Nantinya, kata Dariyanto, perusahaan maupun kontraktor yang menggali diwajibkan membuat bank garansi. "Dalam peraturan akan ditentukan nilai bank garansi," kata Dariyanto. Pemerintah daerah kemudian bisa menggunakan bank garansi itu apabila badan usaha maupun kontraktor tak memenuhi kewajiban mengembalikan kondisi lahan galian seperti semula.
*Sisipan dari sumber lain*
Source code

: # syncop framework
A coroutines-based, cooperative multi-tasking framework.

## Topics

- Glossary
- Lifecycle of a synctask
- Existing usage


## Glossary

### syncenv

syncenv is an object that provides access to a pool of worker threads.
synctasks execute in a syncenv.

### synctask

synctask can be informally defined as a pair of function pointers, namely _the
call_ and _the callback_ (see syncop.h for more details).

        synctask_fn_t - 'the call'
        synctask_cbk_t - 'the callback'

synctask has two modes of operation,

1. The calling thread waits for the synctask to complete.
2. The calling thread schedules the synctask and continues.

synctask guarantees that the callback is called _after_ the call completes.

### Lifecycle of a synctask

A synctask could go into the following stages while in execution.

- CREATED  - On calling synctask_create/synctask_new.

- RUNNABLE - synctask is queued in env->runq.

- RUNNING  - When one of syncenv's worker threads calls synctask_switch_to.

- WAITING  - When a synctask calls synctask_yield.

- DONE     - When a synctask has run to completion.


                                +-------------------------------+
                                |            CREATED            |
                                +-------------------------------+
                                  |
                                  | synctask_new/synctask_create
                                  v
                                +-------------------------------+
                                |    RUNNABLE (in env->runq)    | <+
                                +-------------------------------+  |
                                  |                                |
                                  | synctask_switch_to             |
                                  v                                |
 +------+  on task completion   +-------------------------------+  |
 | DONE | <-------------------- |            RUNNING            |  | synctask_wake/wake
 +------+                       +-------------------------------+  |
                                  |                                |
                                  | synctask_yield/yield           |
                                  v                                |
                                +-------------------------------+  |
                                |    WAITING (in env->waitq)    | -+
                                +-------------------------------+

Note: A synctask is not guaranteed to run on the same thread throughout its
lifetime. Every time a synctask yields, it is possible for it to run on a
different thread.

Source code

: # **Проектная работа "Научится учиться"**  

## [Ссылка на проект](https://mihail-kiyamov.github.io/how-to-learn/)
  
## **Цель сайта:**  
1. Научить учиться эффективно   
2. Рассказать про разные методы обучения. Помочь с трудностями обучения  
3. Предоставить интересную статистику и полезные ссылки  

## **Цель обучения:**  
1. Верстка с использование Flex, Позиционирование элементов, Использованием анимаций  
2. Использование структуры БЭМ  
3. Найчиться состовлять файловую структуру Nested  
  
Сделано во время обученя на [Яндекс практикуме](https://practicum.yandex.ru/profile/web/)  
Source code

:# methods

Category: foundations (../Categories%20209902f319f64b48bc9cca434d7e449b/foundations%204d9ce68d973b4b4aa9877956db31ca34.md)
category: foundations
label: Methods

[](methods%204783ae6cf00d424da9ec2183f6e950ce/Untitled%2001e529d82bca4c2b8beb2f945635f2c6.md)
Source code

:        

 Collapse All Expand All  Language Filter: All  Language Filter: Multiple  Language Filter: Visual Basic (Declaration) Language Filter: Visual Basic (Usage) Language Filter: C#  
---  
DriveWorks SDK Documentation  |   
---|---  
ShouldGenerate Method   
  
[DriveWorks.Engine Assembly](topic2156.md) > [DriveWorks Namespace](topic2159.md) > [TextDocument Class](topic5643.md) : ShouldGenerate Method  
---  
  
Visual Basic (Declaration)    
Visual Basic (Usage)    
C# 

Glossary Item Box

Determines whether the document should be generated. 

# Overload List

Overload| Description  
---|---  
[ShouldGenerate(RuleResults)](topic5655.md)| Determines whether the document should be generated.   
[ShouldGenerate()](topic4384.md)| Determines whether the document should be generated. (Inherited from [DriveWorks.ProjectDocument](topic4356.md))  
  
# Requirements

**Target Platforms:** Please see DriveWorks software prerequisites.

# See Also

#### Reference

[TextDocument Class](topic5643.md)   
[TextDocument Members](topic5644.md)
Menurut Dariyanto, ketentuan ini hendak diatur lantaran banyak ditemukan bekas galian yang tak dikembalikan seperti semula di trotoar maupun di bahu jalan. Padahal pemerintah daerah membutuhkan dana tak sedikit ketika membangun trotoar maupun bahu jalan itu. "Kalaupun dikembalikan, tak sesuai spesifikasi awal," kata dia.
Kajian mengenai aturan ini ditargetkan selesai dalam dua bulan ke depan. Hasil kajian dituangkan dalam bentuk rancangan peraturan daerah tentang pengawasan dan galian utilitas. "Target tahun ini bisa disahkan di Paripurna untuk menjadi peraturan," kata politisi Partai Golkar ini.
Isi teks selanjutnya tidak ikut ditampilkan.